**** Provided material

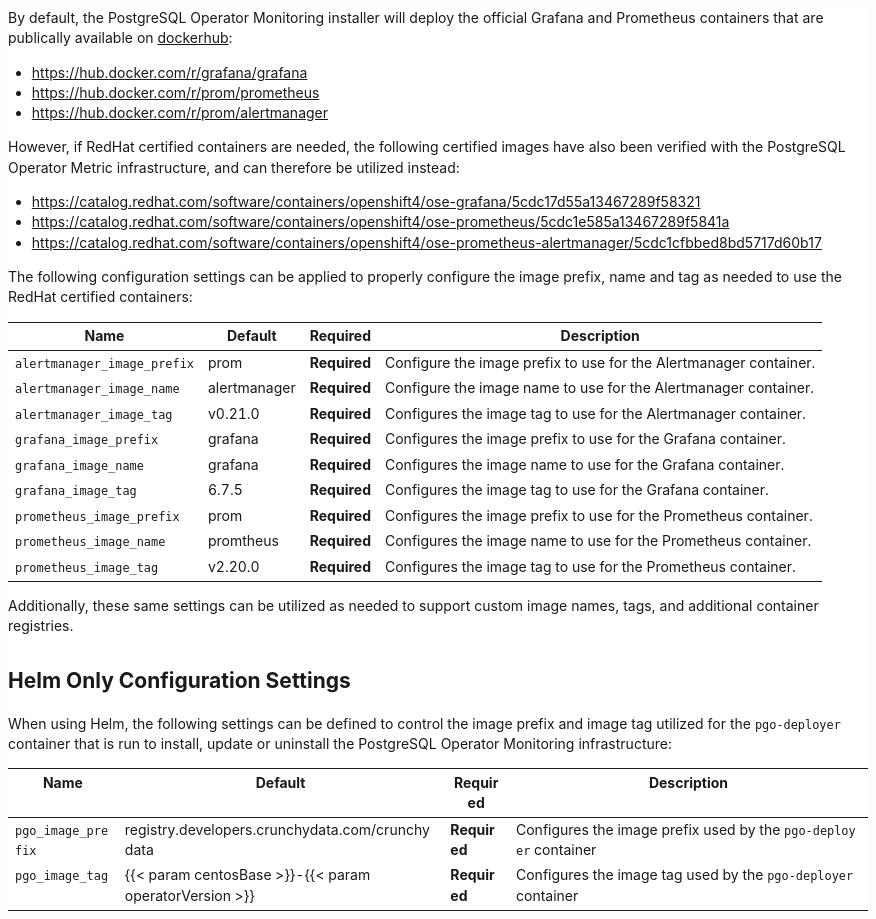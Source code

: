 By default, the PostgreSQL Operator Monitoring installer will deploy the official Grafana and
Prometheus containers that are publically available on [dockerhub](https://hub.docker.com/):

- https://hub.docker.com/r/grafana/grafana
- https://hub.docker.com/r/prom/prometheus
- https://hub.docker.com/r/prom/alertmanager

However, if RedHat certified containers are needed, the following certified images have also
been verified with the PostgreSQL Operator Metric infrastructure, and can therefore be
utilized instead:

- https://catalog.redhat.com/software/containers/openshift4/ose-grafana/5cdc17d55a13467289f58321
- https://catalog.redhat.com/software/containers/openshift4/ose-prometheus/5cdc1e585a13467289f5841a
- https://catalog.redhat.com/software/containers/openshift4/ose-prometheus-alertmanager/5cdc1cfbbed8bd5717d60b17

The following configuration settings can be applied to properly configure the image prefix, name
and tag as needed to use the RedHat certified containers:

| Name | Default | Required | Description |
|------|---------|----------|-------------|
| `alertmanager_image_prefix` | prom | **Required** | Configure the image prefix to use for the Alertmanager container. |
| `alertmanager_image_name` | alertmanager | **Required** | Configure the image name to use for the Alertmanager container. |
| `alertmanager_image_tag` | v0.21.0 | **Required** | Configures the image tag to use for the Alertmanager container. |
| `grafana_image_prefix` | grafana | **Required** | Configures the image prefix to use for the Grafana container.|
| `grafana_image_name` | grafana | **Required** | Configures the image name to use for the Grafana container. |
| `grafana_image_tag` | 6.7.5 | **Required** | Configures the image tag to use for the Grafana container. |
| `prometheus_image_prefix` | prom | **Required** | Configures the image prefix to use for the Prometheus container. |
| `prometheus_image_name` | promtheus | **Required** | Configures the image name to use for the Prometheus container. |
| `prometheus_image_tag` | v2.20.0 | **Required** | Configures the image tag to use for the Prometheus container. |

Additionally, these same settings can be utilized as needed to support custom image names,
tags, and additional container registries.

## Helm Only Configuration Settings

When using Helm, the following settings can be defined to control the image prefix and image tag
utilized for the `pgo-deployer` container that is run to install, update or uninstall the
PostgreSQL Operator Monitoring infrastructure:

| Name | Default | Required | Description |
|------|---------|----------|-------------|
| `pgo_image_prefix` | registry.developers.crunchydata.com/crunchydata | **Required** | Configures the image prefix used by the `pgo-deployer` container |
| `pgo_image_tag` | {{< param centosBase >}}-{{< param operatorVersion >}} | **Required** | Configures the image tag used by the `pgo-deployer` container |

[k8s-service-type]: https://kubernetes.io/docs/concepts/services-networking/service/#publishing-services-service-types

********

### What to do
Omit the pictures, then output every record exactly as given.

### Result
Source code

: By default, the PostgreSQL Operator Monitoring installer will deploy the official Grafana and
Prometheus containers that are publically available on [dockerhub](https://hub.docker.com/):

- https://hub.docker.com/r/grafana/grafana
- https://hub.docker.com/r/prom/prometheus
- https://hub.docker.com/r/prom/alertmanager

However, if RedHat certified containers are needed, the following certified images have also
been verified with the PostgreSQL Operator Metric infrastructure, and can therefore be
utilized instead:

- https://catalog.redhat.com/software/containers/openshift4/ose-grafana/5cdc17d55a13467289f58321
- https://catalog.redhat.com/software/containers/openshift4/ose-prometheus/5cdc1e585a13467289f5841a
- https://catalog.redhat.com/software/containers/openshift4/ose-prometheus-alertmanager/5cdc1cfbbed8bd5717d60b17

The following configuration settings can be applied to properly configure the image prefix, name
and tag as needed to use the RedHat certified containers:

| Name | Default | Required | Description |
|------|---------|----------|-------------|
| `alertmanager_image_prefix` | prom | **Required** | Configure the image prefix to use for the Alertmanager container. |
| `alertmanager_image_name` | alertmanager | **Required** | Configure the image name to use for the Alertmanager container. |
| `alertmanager_image_tag` | v0.21.0 | **Required** | Configures the image tag to use for the Alertmanager container. |
| `grafana_image_prefix` | grafana | **Required** | Configures the image prefix to use for the Grafana container.|
| `grafana_image_name` | grafana | **Required** | Configures the image name to use for the Grafana container. |
| `grafana_image_tag` | 6.7.5 | **Required** | Configures the image tag to use for the Grafana container. |
| `prometheus_image_prefix` | prom | **Required** | Configures the image prefix to use for the Prometheus container. |
| `prometheus_image_name` | promtheus | **Required** | Configures the image name to use for the Prometheus container. |
| `prometheus_image_tag` | v2.20.0 | **Required** | Configures the image tag to use for the Prometheus container. |

Additionally, these same settings can be utilized as needed to support custom image names,
tags, and additional container registries.

## Helm Only Configuration Settings

When using Helm, the following settings can be defined to control the image prefix and image tag
utilized for the `pgo-deployer` container that is run to install, update or uninstall the
PostgreSQL Operator Monitoring infrastructure:

| Name | Default | Required | Description |
|------|---------|----------|-------------|
| `pgo_image_prefix` | registry.developers.crunchydata.com/crunchydata | **Required** | Configures the image prefix used by the `pgo-deployer` container |
| `pgo_image_tag` | {{< param centosBase >}}-{{< param operatorVersion >}} | **Required** | Configures the image tag used by the `pgo-deployer` container |

[k8s-service-type]: https://kubernetes.io/docs/concepts/services-networking/service/#publishing-services-service-types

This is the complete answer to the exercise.